We’re finally kicking off the 2015 movie season here at Irreviews with Black Sea, a movie in which Jude Law plays ex-navy guy piloting submarines for a marine salvage outfit, until he is unceremoniously downsized in the first scene of the movie. Many of his buddies suffered the same fate at the hands of this particular corporation, and they decide to go rogue, accepting a commission from some anonymous rich guy to pilot an old submarine into the Black Sea and investigate a Nazi sub wrecked at the bottom that might carry hundreds of millions in gold (a “pay off” from Stalin to Hitler that never made it, we are told). The wreck is not in international waters, hence the stealth.

I don’t want to be too hard on this film, because honestly I enjoyed it more than Birdman (at least Black Sea has a story) and The Imitation Game and Mr.

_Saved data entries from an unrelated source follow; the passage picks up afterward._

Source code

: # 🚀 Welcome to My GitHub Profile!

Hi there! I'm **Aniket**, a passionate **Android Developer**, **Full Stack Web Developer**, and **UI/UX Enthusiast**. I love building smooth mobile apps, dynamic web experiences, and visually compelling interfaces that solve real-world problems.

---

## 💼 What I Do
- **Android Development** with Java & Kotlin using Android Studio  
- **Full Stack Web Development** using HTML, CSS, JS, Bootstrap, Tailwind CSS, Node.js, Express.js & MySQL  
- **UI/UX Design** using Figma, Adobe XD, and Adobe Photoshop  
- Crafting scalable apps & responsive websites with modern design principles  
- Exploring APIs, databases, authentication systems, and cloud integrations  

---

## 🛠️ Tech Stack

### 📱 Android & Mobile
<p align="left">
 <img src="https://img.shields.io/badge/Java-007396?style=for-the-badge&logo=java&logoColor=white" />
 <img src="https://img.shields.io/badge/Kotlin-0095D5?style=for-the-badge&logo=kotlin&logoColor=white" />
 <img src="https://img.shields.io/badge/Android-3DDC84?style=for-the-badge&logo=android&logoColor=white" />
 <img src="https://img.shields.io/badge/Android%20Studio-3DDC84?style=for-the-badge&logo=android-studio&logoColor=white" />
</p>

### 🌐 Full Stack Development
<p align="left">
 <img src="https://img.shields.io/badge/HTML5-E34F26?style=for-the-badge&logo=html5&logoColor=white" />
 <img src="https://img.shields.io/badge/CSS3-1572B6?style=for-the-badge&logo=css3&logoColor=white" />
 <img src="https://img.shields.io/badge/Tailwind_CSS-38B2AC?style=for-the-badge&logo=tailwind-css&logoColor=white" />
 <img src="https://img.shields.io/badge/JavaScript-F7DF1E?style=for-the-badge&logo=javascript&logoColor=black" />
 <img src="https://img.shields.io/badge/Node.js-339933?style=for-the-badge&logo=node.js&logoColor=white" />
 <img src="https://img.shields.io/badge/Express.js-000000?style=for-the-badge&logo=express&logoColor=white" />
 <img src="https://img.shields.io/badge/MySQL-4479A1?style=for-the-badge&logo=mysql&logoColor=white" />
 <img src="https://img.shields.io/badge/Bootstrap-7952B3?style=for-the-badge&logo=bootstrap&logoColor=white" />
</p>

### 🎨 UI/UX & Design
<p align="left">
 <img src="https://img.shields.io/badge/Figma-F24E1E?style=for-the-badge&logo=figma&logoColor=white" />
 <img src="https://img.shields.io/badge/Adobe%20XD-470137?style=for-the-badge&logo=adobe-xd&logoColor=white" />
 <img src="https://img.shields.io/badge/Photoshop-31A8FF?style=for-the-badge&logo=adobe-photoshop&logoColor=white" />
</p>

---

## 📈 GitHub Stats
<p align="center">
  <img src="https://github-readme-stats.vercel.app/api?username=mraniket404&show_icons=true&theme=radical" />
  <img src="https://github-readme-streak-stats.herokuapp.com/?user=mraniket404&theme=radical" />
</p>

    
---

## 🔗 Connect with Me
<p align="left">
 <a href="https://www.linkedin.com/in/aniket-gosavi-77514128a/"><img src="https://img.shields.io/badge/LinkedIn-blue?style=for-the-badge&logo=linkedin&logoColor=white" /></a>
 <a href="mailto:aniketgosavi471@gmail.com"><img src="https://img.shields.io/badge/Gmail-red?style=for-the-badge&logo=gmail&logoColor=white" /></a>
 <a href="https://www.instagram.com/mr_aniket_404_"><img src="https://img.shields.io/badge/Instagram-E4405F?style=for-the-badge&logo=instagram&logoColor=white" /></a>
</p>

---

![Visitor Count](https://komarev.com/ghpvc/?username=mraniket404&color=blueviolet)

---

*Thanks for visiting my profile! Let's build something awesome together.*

Turner and Whiplash. It’s a fairly entertaining B-film, perfect for a long airplane ride. The script is badly rushed in the beginning (they’re obviously in a big hurry to get this submarine stranded at the bottom of the sea), and there is too little dialog and too little interesting detail about submarines or deep sea salvage operations. But there is some detail, and even if certain plot elements are a bit strained, the whole thing somehow holds together, barely. It helps that a few of the key actors actually turn in fairly good, understated performances, including Law and Michael Smiley, who everyone will remember as Phil Squod in the fantastic rendition of Bleak House back in 2005 – very nice to see this fine actor getting some work!

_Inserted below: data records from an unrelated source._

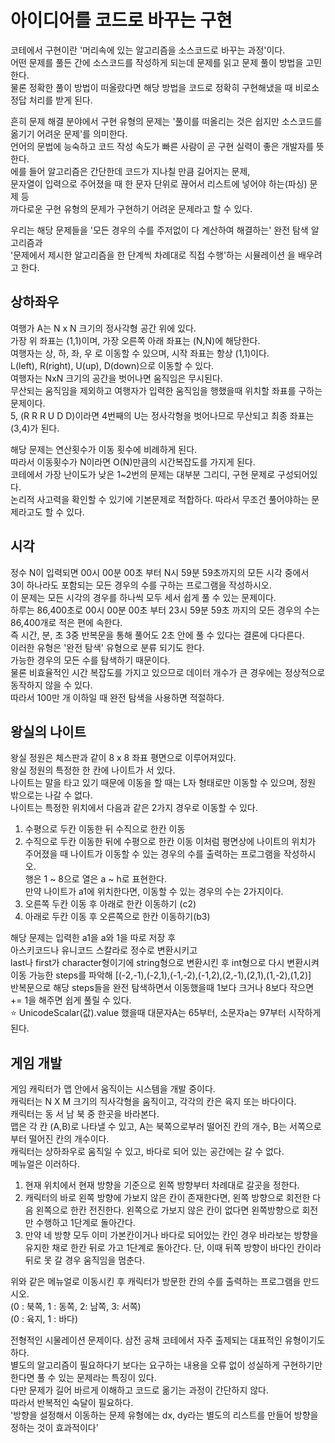 # 아이디어를 코드로 바꾸는 구현
코테에서 구현이란 '머리속에 있는 알고리즘을 소스코드로 바꾸는 과정'이다.   
어떤 문제를 풀든 간에 소스코드를 작성하게 되는데 문제를 읽고 문제 풀이 방법을 고민한다.   
물론 정확한 풀이 방법이 떠올랐다면 해당 방법을 코드로 정확히 구현해냈을 때 비로소 정답 처리를 받게 된다.   
   
흔히 문제 해결 분야에서 구현 유형의 문제는 '풀이를 떠올리는 것은 쉽지만 소스코드를 옮기기 어려운 문제'를 의미한다.   
언어의 문법에 능숙하고 코드 작성 속도가 빠른 사람이 곧 구현 실력이 좋은 개발자를 뜻한다.   
에를 들어 알고리즘은 간단한데 코드가 지나칠 만큼 길어지는 문제,   
문자열이 입력으로 주어졌을 때 한 문자 단위로 끊어서 리스트에 넣어야 하는(파싱) 문제 등   
까다로운 구현 유형의 문제가 구현하기 어려운 문제라고 할 수 있다.   
   
우리는 해당 문제들을 '모든 경우의 수를 주저없이 다 계산하여 해결하는' 완전 탐색 알고리즘과   
'문제에서 제시한 알고리즘을 한 단계씩 차례대로 직접 수행'하는 시뮬레이션 을 배우려고 한다.   
   
## 상하좌우
여행가 A는 N x N 크기의 정사각형 공간 위에 있다.   
가장 위 좌표는 (1,1)이며, 가장 오른쪽 아래 좌표는 (N,N)에 해당한다.   
여행자는 상, 하, 좌, 우 로 이동할 수 있으며, 시작 좌표는 항상 (1,1)이다.   
L(left), R(right), U(up), D(down)으로 이동할 수 있다.   
여행자는 NxN 크기의 공간을 벗어나면 움직임은 무시된다.   
무산되는 움직임을 제외하고 여행자가 입력한 움직임을 행했을때 위치할 좌표를 구하는 문제이다.   
5, (R R R U D D)이라면 4번째의 U는 정사각형을 벗어나므로 무산되고 최종 좌표는 (3,4)가 된다.   
   
해당 문제는 연산횟수가 이동 횟수에 비례하게 된다.   
따라서 이동횟수가 N이라면 O(N)만큼의 시간복잡도를 가지게 된다.   
코테에서 가장 난이도가 낮은 1~2번의 문제는 대부분 그리디, 구현 문제로 구성되어있다.   
논리적 사고력을 확인할 수 있기에 기본문제로 적합하다. 따라서 무조건 풀어야하는 문제라고도 할 수 있다.   
   
## 시각
정수 N이 입력되면 00시 00분 00초 부터 N시 59분 59초까지의 모든 시각 중에서   
3이 하나라도 포함되는 모든 경우의 수를 구하는 프로그램을 작성하시오.   
이 문제는 모든 시각의 경우를 하나씩 모두 세서 쉽게 풀 수 있는 문제이다.   
하루는 86,400초로 00시 00분 00초 부터 23시 59분 59초 까지의 모든 경우의 수는 86,400개로 적은 편에 속한다.   
즉 시간, 분, 초 3중 반복문을 통해 풀어도 2초 안에 풀 수 있다는 결론에 다다른다.   
이러한 유형은 '완전 탐색' 유형으로 분류 되기도 한다.   
가능한 경우의 모든 수를 탐색하기 때문이다.   
물론 비효율적인 시간 복잡도를 가지고 있으므로 데이터 개수가 큰 경우에는 정상적으로 동작하지 않을 수 있다.   
따라서 100만 개 이하일 때 완전 탐색을 사용하면 적절하다.   
   
## 왕실의 나이트
왕실 정원은 체스판과 같이 8 x 8 좌표 평면으로 이루어져있다.   
왕실 정원의 특정한 한 칸에 나이트가 서 있다.   
나이트는 말을 타고 있기 때문에 이동을 할 때는 L자 형태로만 이동할 수 있으며, 정원 밖으로는 나갈 수 없다.   
나이트는 특정한 위치에서 다음과 같은 2가지 경우로 이동할 수 있다.   
1. 수평으로 두칸 이동한 뒤 수직으로 한칸 이동
2. 수직으로 두칸 이동한 뒤에 수평으로 한칸 이동
이처럼 평면상에 나이트의 위치가 주어졌을 때 나이트가 이동할 수 있는 경우의 수를 출력하는 프로그램을 작성하시오.   
행은 1 ~ 8으로 열은 a ~ h로 표현한다.   
만약 나이트가 a1에 위치한다면, 이동할 수 있는 경우의 수는 2가지이다.   
1. 오른쪽 두칸 이동 후 아래로 한칸 이동하기 (c2)
2. 아래로 두칸 이동 후 오른쪽으로 한칸 이동하기(b3)
   
해당 문제는 입력한 a1을 a와 1을 따로 저장 후   
아스키코드나 유니코드 스칼라로 정수로 변환시키고   
last나 first가 character형이기에 string형으로 변환시킨 후 int형으로 다시 변환시켜   
이동 가능한 steps를 파악해 [(-2,-1),(-2,1),(-1,-2),(-1,2),(2,-1),(2,1),(1,-2),(1,2)]   
반복문으로 해당 steps들을 완전 탐색하면서 이동했을때 1보다 크거나 8보다 작으면 += 1을 해주면 쉽게 풀릴 수 있다.   
⭐️ UnicodeScalar(값).value 했을때 대문자A는 65부터, 소문자a는 97부터 시작하게 된다.   
   
## 게임 개발
게임 캐릭터가 맵 안에서 움직이는 시스템을 개발 중이다.   
캐릭터는 N X M 크기의 직사각형을 움직이고, 각각의 칸은 육지 또는 바다이다.   
캐릭터는 동 서 남 북 중 한곳을 바라본다.   
맵은 각 칸 (A,B)로 나타낼 수 있고, A는 북쪽으로부러 떨어진 칸의 개수, B는 서쪽으로부터 떨어진 칸의 개수이다.   
캐릭터는 상하좌우로 움직일 수 있고, 바다로 되어 있는 공간에는 갈 수 없다.   
메뉴얼은 이러하다.   
1. 현재 위치에서 현재 방향을 기준으로 왼쪽 방향부터 차례대로 갈곳을 정한다. 
2. 캐릭터의 바로 왼쪽 방향에 가보지 않은 칸이 존재한다면, 왼쪽 방향으로 회전한 다음 왼쪽으로 한칸 전진한다. 왼쪽으로 가보지 않은 칸이 없다면 왼쪽방향으로 회전만 수행하고 1단계로 돌아간다.
3. 만약 네 방향 모두 이미 가본칸이거나 바다로 되어있는 칸인 경우 바라보는 방향을 유지한 채로 한칸 뒤로 가고 1단계로 돌아간다. 단, 이때 뒤쪽 방향이 바다인 칸이라 뒤로 못 갈 경우 움직임을 멈춘다.   
   
위와 같은 메뉴얼로 이동시킨 후 캐릭터가 방문한 칸의 수를 출력하는 프로그램을 만드시오.   
(0 : 북쪽, 1 : 동쪽, 2: 남쪽, 3: 서쪽)   
(0 : 육지, 1 : 바다)   
   
전형적인 시물레이션 문제이다. 삼전 공채 코테에서 자주 출제되는 대표적인 유형이기도 하다.   
별도의 알고리즘이 필요하다기 보다는 요구하는 내용을 오류 없이 성실하게 구현하기만 한다면 풀 수 있는 문제라는 특징이 있다.   
다만 문제가 길어 바르게 이해하고 코드로 옮기는 과정이 간단하지 않다.   
따라서 반복적인 숙달이 필요하다.   
'방향을 설정해서 이동하는 문제 유형에는 dx, dy라는 별도의 리스트를 만들어 방향을 정하는 것이 효과적이다'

But it’s really not a very good movie. From the moment Jude Law assembles his team, you can see the entire narrative opening up before you. He hires a famously skilled deep sea diver who is “crazy” – you know how that’s going to turn out! He hires another diver who is a really nice, likable old man – you know how that’s going to turn out! He replaces a crew member at the last second with some goofy dimwitted teen who turns up out of the blue, totally unskilled – you know how that’s going to turn out! They include a bunch of surly Russians in the crew who don’t speak English – you know how that’s going to turn out! Everything in the story happens basically as you guess it will; only the order of events is unpredictable. Honestly, this script feels like it was conceived and written in an afternoon.

I should add that there is a vague working class sentimentality pervading this film which is unusual in modern cinema, a good deal of angry talk about “rich fuckers”, “they threw us away like trash”, “that fucking banker”, and so on. This might have added a refreshing dimension, had it been developed at all. But none of this talk leads anywhere concrete; in fact, in the end it struck me as just so much filler.

Black Sea: It is what it is. If you like this kind of thing, and just want a fun diversion, go for it.